▶ _DATA FOR REVIEW_:
* * * * * * * * *

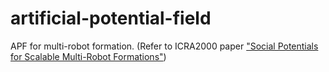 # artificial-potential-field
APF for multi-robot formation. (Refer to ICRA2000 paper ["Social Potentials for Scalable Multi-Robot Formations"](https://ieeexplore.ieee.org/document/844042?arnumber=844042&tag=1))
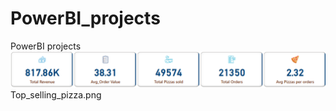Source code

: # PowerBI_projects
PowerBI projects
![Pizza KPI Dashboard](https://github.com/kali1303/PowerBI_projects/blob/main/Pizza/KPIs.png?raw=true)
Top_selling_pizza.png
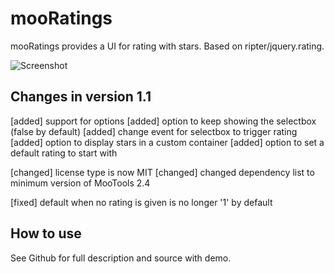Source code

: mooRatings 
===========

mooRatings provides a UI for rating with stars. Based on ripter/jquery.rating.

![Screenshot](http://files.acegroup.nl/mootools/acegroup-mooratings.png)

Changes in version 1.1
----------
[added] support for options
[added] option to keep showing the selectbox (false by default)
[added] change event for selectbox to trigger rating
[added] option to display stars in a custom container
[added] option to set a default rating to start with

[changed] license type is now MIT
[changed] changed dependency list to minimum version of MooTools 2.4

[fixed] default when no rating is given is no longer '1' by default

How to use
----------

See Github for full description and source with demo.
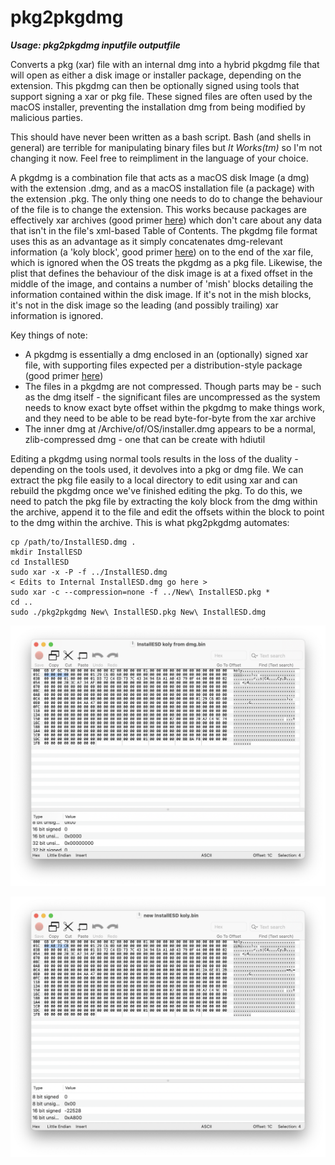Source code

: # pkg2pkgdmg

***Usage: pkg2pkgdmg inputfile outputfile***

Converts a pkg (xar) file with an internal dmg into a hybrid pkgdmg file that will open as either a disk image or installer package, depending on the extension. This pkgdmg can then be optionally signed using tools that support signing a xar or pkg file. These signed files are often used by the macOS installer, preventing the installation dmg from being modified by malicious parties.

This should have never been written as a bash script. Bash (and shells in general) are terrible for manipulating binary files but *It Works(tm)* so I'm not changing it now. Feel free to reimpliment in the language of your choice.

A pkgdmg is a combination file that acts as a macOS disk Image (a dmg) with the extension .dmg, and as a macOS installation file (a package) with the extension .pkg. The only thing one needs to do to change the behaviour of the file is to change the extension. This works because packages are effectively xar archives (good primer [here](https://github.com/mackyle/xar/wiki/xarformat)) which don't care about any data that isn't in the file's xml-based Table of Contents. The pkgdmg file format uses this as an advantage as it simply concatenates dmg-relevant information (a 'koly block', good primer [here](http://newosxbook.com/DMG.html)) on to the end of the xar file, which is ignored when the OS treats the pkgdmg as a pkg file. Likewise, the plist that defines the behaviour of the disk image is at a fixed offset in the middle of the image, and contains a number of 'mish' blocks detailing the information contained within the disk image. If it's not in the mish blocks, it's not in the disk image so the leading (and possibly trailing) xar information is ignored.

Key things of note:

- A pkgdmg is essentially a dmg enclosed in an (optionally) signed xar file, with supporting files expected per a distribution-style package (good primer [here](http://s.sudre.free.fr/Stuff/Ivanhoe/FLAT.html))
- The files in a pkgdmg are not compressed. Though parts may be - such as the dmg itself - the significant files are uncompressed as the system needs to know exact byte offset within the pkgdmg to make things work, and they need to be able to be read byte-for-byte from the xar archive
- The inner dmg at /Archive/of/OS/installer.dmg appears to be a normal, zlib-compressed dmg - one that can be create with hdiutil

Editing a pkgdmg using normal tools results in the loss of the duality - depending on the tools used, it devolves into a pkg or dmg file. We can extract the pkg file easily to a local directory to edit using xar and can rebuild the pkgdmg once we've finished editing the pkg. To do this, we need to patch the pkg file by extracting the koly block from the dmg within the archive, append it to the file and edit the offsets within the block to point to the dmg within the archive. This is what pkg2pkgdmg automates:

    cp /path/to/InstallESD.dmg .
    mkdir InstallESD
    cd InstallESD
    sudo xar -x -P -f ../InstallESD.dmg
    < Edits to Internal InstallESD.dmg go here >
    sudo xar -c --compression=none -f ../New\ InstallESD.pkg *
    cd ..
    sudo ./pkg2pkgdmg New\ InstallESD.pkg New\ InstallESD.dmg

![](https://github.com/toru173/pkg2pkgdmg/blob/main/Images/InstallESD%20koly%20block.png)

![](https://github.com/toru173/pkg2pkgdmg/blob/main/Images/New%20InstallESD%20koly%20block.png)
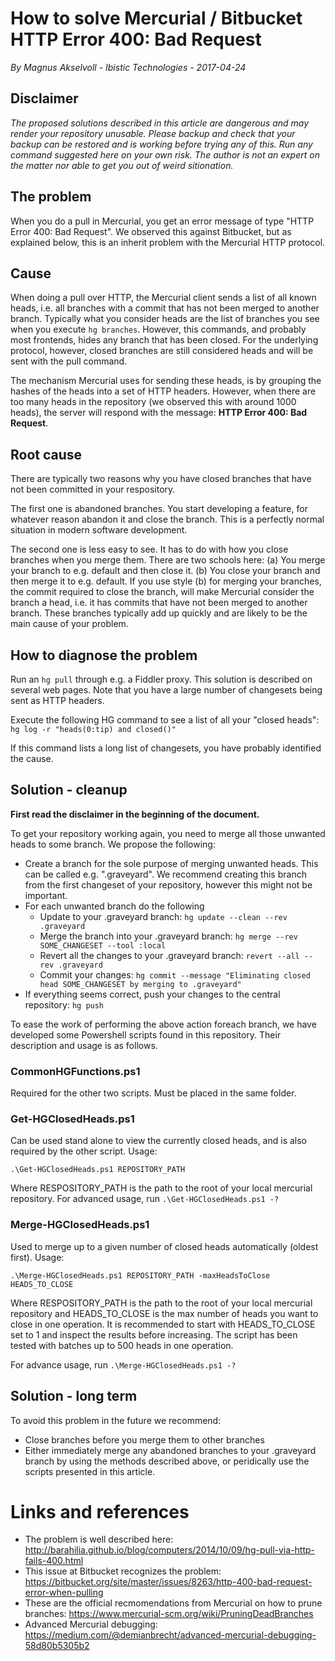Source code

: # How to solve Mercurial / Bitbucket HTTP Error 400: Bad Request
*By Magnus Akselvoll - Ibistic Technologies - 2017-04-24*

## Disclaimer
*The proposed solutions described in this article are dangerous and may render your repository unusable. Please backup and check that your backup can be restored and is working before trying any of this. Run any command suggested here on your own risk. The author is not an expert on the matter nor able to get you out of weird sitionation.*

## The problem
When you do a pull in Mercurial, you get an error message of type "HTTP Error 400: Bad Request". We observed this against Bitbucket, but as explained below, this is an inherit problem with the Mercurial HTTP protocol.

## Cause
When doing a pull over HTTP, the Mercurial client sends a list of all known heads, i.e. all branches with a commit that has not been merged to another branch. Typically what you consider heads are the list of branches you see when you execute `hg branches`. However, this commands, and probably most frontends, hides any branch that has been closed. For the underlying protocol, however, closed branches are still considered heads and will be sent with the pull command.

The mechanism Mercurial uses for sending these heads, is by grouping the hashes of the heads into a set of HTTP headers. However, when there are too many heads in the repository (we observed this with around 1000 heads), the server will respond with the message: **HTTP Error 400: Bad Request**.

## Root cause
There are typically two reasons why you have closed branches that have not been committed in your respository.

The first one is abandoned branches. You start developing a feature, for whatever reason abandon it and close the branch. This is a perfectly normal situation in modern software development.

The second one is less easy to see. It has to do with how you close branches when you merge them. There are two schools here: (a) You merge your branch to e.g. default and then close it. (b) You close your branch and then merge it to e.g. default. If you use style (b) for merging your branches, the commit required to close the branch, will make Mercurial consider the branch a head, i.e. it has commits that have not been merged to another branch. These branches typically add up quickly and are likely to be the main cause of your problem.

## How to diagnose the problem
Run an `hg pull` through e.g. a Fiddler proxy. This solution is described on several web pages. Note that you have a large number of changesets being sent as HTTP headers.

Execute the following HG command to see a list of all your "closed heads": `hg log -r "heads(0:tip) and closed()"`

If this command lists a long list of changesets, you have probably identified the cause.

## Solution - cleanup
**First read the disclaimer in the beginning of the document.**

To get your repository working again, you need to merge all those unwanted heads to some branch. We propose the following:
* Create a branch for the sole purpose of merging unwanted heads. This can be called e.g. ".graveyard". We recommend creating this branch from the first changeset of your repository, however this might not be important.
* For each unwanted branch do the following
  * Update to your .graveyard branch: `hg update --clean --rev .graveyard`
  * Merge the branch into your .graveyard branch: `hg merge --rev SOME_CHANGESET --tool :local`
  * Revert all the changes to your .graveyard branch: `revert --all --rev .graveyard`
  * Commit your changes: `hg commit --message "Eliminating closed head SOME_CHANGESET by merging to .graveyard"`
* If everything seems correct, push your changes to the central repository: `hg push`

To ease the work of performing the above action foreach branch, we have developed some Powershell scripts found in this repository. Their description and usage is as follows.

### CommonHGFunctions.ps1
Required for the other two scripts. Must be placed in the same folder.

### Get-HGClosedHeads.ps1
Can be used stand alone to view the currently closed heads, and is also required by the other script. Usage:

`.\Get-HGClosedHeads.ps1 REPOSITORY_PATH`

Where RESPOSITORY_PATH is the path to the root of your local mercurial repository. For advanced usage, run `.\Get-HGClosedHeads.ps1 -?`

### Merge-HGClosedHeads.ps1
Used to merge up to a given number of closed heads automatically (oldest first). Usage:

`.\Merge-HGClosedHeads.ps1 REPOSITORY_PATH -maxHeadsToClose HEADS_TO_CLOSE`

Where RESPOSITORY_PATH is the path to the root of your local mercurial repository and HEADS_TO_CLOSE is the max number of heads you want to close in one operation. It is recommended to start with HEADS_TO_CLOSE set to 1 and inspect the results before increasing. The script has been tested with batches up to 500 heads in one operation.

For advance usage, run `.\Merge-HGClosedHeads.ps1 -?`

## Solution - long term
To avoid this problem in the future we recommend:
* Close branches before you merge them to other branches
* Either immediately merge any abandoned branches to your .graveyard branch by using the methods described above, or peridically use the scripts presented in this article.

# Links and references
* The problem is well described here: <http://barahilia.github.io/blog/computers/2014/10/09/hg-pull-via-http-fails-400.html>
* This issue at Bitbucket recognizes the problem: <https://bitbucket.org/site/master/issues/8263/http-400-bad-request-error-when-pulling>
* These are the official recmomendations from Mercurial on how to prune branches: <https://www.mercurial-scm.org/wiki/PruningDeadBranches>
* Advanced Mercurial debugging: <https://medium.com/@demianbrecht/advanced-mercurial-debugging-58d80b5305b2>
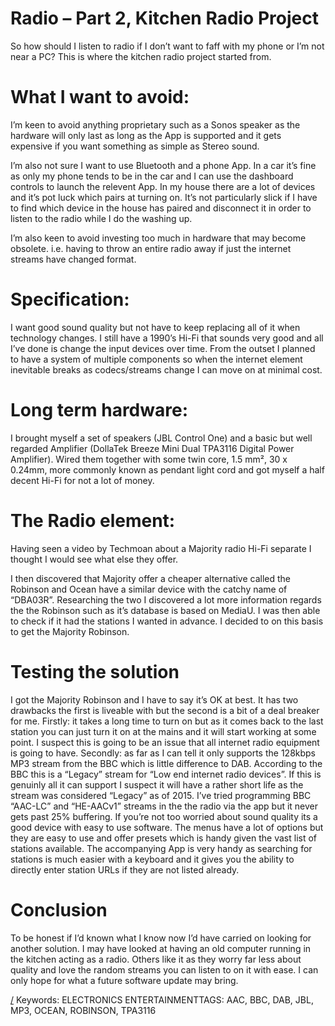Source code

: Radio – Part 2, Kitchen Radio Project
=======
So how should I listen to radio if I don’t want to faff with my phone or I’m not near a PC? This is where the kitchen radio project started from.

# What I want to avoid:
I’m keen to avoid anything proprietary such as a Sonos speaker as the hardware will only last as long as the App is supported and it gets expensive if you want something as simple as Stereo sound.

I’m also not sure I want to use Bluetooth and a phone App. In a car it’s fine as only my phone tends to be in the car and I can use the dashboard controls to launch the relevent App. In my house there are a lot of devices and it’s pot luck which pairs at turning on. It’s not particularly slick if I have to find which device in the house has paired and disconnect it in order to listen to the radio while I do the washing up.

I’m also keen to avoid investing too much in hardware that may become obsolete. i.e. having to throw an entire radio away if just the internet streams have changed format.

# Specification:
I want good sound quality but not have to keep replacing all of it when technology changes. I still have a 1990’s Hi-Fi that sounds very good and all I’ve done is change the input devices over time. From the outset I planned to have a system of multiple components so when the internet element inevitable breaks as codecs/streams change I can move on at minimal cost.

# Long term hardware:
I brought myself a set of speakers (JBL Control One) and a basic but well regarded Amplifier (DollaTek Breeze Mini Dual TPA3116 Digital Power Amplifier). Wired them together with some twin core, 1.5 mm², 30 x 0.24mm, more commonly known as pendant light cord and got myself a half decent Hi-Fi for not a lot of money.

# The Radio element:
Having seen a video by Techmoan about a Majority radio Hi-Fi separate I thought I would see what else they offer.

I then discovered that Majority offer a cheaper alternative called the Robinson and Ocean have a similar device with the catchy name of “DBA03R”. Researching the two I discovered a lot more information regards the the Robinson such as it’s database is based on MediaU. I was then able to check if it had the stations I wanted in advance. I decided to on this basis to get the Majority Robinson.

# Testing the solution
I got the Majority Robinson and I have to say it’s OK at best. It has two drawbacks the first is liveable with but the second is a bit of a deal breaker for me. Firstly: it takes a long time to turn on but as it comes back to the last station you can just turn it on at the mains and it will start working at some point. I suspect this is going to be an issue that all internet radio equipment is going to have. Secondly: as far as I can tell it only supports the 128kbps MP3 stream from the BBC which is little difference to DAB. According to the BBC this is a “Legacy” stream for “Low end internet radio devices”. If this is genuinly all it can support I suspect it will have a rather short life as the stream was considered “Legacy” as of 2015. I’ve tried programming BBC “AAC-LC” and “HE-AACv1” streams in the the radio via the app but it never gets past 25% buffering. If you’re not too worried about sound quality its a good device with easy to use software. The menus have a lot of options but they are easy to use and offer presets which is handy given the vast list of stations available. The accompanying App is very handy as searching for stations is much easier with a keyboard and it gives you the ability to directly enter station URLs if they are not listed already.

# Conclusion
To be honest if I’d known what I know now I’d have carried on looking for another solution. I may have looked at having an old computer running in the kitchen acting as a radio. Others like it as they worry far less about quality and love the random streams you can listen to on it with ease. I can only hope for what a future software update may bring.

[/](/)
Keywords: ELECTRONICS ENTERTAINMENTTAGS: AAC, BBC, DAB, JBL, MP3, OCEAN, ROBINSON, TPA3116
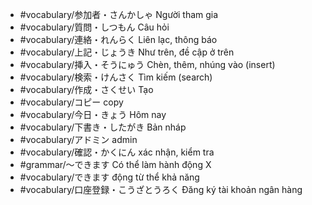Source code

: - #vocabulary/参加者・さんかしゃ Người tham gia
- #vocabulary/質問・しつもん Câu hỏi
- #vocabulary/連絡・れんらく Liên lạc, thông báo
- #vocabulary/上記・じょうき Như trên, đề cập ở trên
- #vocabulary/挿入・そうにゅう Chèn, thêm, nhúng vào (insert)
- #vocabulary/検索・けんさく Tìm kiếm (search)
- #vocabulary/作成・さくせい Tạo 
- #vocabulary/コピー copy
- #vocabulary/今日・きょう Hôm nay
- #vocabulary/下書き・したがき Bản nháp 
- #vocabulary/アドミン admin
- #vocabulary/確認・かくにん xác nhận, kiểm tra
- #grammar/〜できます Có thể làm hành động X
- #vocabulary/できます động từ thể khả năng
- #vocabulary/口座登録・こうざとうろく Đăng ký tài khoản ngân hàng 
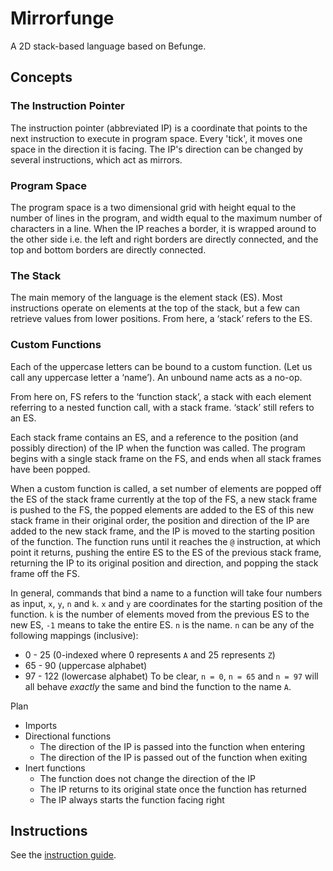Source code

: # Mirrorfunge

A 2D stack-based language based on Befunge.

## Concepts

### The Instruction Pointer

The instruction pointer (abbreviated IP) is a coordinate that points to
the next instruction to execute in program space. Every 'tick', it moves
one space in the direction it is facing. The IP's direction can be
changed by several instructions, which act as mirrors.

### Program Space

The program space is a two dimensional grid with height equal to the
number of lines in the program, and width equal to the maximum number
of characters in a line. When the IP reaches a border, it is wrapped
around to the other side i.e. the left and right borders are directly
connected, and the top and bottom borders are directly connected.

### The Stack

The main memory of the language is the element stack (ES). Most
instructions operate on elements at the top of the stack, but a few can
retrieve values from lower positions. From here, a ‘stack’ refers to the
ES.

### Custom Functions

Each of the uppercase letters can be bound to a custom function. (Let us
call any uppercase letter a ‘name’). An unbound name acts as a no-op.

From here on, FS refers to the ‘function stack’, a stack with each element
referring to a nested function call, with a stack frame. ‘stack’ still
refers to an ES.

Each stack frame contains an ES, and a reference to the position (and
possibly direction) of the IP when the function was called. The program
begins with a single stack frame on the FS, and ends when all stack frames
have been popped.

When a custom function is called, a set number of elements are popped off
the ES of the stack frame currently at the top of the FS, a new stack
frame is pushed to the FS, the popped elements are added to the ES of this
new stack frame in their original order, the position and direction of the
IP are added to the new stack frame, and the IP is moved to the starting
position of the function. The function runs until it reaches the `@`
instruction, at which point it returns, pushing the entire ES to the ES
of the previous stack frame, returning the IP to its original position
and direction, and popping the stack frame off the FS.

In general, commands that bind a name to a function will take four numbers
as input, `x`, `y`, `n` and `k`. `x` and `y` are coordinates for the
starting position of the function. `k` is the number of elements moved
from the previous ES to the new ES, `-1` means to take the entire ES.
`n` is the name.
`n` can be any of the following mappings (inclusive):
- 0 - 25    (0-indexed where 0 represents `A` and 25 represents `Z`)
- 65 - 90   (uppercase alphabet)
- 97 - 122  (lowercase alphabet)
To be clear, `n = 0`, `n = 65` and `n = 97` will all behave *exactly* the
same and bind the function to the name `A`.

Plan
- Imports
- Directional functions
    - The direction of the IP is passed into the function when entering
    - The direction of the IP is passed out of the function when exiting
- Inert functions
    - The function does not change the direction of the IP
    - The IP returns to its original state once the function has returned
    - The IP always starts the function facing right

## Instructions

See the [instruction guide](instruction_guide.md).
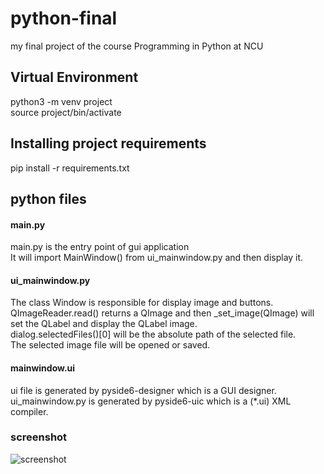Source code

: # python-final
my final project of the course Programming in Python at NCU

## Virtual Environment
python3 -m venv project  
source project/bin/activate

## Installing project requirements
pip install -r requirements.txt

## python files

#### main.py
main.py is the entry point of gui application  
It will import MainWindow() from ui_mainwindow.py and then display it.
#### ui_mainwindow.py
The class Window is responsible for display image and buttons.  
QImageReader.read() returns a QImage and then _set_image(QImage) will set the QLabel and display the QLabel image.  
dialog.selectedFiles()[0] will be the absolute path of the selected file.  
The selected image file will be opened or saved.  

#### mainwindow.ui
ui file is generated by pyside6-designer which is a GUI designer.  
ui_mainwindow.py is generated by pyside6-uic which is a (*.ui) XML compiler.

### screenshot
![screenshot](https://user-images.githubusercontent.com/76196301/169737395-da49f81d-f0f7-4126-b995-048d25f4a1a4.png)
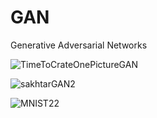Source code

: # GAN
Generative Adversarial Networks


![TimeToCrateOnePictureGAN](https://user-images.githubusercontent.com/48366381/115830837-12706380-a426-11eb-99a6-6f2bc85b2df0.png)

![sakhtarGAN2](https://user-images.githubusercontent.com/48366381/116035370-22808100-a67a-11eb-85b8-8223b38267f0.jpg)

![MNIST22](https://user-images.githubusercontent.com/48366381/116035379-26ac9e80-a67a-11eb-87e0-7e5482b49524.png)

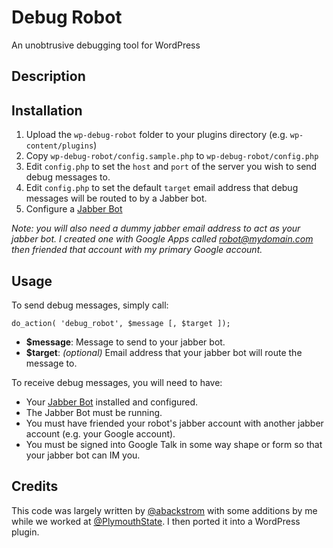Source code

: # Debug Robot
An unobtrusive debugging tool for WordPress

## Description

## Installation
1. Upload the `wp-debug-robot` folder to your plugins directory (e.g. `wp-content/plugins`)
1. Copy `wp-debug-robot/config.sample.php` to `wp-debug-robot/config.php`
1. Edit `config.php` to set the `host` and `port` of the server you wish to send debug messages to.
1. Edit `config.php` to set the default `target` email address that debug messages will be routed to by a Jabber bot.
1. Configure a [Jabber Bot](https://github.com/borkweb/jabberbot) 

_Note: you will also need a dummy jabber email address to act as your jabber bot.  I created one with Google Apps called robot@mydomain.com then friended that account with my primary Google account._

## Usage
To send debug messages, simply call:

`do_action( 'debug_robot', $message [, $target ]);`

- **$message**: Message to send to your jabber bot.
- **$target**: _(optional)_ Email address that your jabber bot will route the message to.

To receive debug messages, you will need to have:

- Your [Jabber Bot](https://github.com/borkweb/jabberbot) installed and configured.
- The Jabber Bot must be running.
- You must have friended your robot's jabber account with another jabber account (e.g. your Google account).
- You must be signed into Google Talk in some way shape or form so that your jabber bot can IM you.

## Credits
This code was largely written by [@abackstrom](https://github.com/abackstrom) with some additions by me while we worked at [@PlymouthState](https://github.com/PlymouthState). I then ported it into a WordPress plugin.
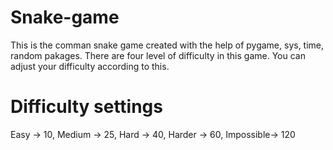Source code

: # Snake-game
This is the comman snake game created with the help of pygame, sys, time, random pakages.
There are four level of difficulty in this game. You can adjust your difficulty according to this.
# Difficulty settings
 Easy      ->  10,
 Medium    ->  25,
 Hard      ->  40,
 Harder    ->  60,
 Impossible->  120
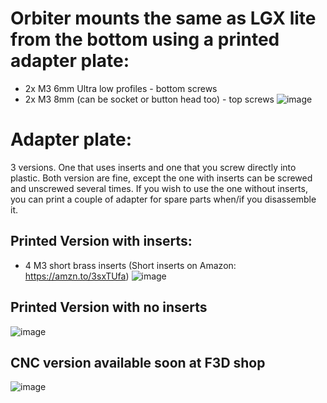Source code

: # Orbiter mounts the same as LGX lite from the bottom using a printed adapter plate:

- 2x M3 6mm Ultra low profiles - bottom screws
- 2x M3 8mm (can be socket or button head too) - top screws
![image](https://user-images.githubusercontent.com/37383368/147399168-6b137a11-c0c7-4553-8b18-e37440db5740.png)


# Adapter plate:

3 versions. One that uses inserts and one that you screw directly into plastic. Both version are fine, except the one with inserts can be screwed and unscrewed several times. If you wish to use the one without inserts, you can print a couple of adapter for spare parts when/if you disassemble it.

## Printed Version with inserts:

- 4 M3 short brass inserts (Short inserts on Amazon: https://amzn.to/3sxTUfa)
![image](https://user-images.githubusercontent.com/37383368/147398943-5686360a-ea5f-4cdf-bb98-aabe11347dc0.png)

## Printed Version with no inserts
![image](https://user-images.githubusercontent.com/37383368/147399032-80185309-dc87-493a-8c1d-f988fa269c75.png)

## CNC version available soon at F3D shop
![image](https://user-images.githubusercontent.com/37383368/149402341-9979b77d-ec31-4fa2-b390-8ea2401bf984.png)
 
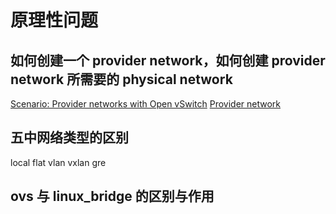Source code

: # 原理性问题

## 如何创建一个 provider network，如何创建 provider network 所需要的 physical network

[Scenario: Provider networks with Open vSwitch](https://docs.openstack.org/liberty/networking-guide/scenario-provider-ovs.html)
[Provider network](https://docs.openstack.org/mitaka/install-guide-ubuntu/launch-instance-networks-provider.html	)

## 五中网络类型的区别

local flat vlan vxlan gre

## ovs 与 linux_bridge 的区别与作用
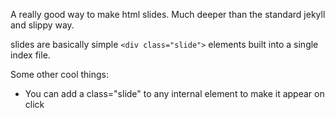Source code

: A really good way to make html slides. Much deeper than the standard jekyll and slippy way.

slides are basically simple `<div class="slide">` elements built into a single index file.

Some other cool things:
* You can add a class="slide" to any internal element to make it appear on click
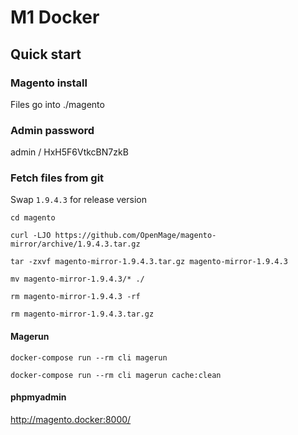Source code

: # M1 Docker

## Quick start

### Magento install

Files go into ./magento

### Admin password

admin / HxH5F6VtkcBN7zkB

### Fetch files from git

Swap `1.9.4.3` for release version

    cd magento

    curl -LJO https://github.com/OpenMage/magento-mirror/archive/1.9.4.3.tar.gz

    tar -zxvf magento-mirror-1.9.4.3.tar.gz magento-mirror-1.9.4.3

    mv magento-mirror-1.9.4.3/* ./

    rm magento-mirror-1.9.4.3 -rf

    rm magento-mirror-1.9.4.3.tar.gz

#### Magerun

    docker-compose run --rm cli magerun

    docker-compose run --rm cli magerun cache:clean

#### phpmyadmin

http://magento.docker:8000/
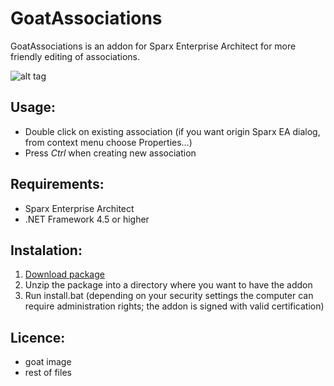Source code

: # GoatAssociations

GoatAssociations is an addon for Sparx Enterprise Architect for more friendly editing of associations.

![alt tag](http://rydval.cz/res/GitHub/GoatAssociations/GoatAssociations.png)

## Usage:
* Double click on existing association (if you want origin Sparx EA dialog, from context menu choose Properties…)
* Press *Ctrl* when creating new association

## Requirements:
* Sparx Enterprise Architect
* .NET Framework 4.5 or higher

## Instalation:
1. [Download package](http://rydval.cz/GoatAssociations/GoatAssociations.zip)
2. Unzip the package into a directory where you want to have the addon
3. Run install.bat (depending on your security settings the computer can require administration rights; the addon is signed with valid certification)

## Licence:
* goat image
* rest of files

* * * * * * * * *

The required answer is the run of lines above, starting at the line with "## Solution - cleanup" and ending at the line with "Update to your", reproduced exactly with both ends.

## Solution - cleanup
**First read the disclaimer in the beginning of the document.**

To get your repository working again, you need to merge all those unwanted heads to some branch. We propose the following:
* Create a branch for the sole purpose of merging unwanted heads. This can be called e.g. ".graveyard". We recommend creating this branch from the first changeset of your repository, however this might not be important.
* For each unwanted branch do the following
  * Update to your .graveyard branch: `hg update --clean --rev .graveyard`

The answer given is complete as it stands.